Each proton in the nucleus of an atom spins, including the ones that are a part of the neutrons. We know from physics that when a charge moves (or spins) it generates a magnetic field. If both the number of protons and the number of neutrons are even, the number of protons spinning in one direction equals the number spinning in the opposite direction. Thus, the magnetic fields generated cancel each other out and the nucleus is effectively non-magnetic. However, if either the number of protons or the number of neutrons is odd, the magnetic fields generated from each proton cannot cancel each other out and the nucleus is effectively magnetic. Examples of magnetic nuclei are ¹H, ¹³C, ¹⁴N, and ³¹P.

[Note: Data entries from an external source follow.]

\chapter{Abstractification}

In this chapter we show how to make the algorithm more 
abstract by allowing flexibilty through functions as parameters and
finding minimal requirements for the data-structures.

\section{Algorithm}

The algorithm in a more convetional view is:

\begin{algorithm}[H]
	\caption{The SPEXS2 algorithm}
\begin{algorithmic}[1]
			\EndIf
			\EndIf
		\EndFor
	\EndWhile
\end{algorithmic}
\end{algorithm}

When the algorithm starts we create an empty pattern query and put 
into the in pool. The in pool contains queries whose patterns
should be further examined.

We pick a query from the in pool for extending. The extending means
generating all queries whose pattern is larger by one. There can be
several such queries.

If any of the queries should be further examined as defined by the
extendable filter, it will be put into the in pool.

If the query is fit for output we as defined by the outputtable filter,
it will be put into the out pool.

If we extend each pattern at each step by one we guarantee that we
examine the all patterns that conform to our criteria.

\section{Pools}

If a compound containing, say, ¹H is placed in a very strong magnetic field, the magnetic nuclei tend to align themselves with the magnetic field. Further, if the compound is simultaneously irradiated with electromagnetic radiation (specifically radio waves) of a certain frequency, the radiation will be absorbed and the nuclei will resonate. A NMR spectroscope can apply the magnetic field and the electromagnetic radiation to a sample, and it can detect when magnetic resonance is occurring. The result is a NMR spectrum, which provides detailed information about a compound's structure. The following are some features of NMR spectra.

Chemical Shift

From our knowledge of electromagnetic induction, when an external magnetic field is applied, an e.m.f. and current are induced to produce a magnetic field opposite to the external one. This often happens with the electrons in a compound under study. As a result the net magnetic field experienced by the nuclei is less than the external magnetic field. This is called shielding of protons and results in a shift of the NMR absorption signal towards the higher magnetic field end of the NMR spectrum (upfield shift). The amount of shift compared to a signal from a known reference substance indicates, for example, whether the hydrogen atoms are attached to a benzene ring or to a carbon atom bonded in turn to a chloride atom, and so forth.

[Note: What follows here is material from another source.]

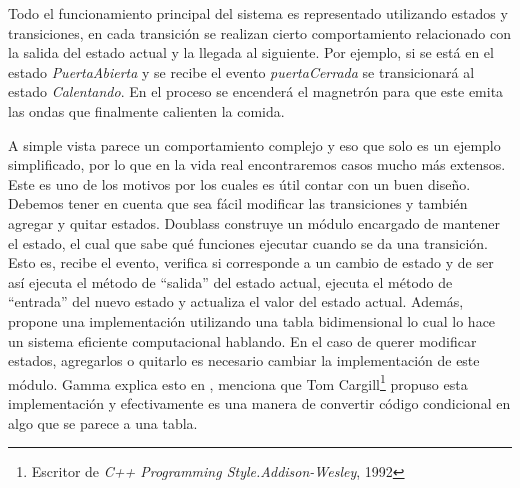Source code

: Todo el funcionamiento principal del sistema es representado utilizando estados y transiciones, en cada transición se realizan cierto comportamiento relacionado con la salida del estado actual y la llegada al siguiente. Por ejemplo, si se está en el estado \textit{PuertaAbierta} y se recibe el evento \textit{puertaCerrada} se transicionará al estado \textit{Calentando}. En el proceso se encenderá el magnetrón para que este emita las ondas que finalmente calienten la comida.

A simple vista parece un comportamiento complejo y eso que solo es un ejemplo simplificado, por lo que en la vida real encontraremos casos mucho más extensos. Este es uno de los motivos por los cuales es útil contar con un buen diseño. Debemos tener en cuenta que sea fácil modificar las transiciones y también agregar y quitar estados. Doublass construye un módulo encargado de mantener el estado, el cual que sabe qué funciones ejecutar cuando se da una transición. Esto es, recibe el evento, verifica si corresponde a un cambio de estado y de ser así ejecuta el método de ``salida'' del estado actual, ejecuta el método de ``entrada'' del nuevo estado y actualiza el valor del estado actual. Además, propone una implementación utilizando una tabla bidimensional lo cual lo hace un sistema eficiente computacional hablando. En el caso de querer modificar estados, agregarlos o quitarlo es necesario cambiar la implementación de este módulo. Gamma explica esto en \cite[State]{Gamma:1995:DPE:186897}, menciona que Tom Cargill\footnote{Escritor de \textit{C++ Programming Style.Addison-Wesley}, 1992} propuso esta implementación y efectivamente es una manera de convertir código condicional en algo que se parece a una tabla.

Thus, the chemical shifts convey information about the environments of the atoms being studied, which provides qualitative information about the molecular structure.

Integration of Peak Areas

The area under the NMR spectrum at the peak areas is proportional to the number of the corresponding structures in the molecule under study. Thus, the ratio of certain structures to other structures in the molecule can be determined (i.e. quantitative information).

Spin-spin Splitting

Spin-spin splitting results from magnetic influences of hydrogen atoms on atoms adjacent to those bearing the hydrogen atoms causing the signal being considered. For example,

a doublet is caused by one nearby proton,
a triplet is caused by two nearby protons, and
a quartet is caused by three nearby protons.

Note:Equivalent protons (i.e. protons that are in identical environments and, therefore, are chemically equivalent) have exactly the same chemical shift and do not cause each other to signal split.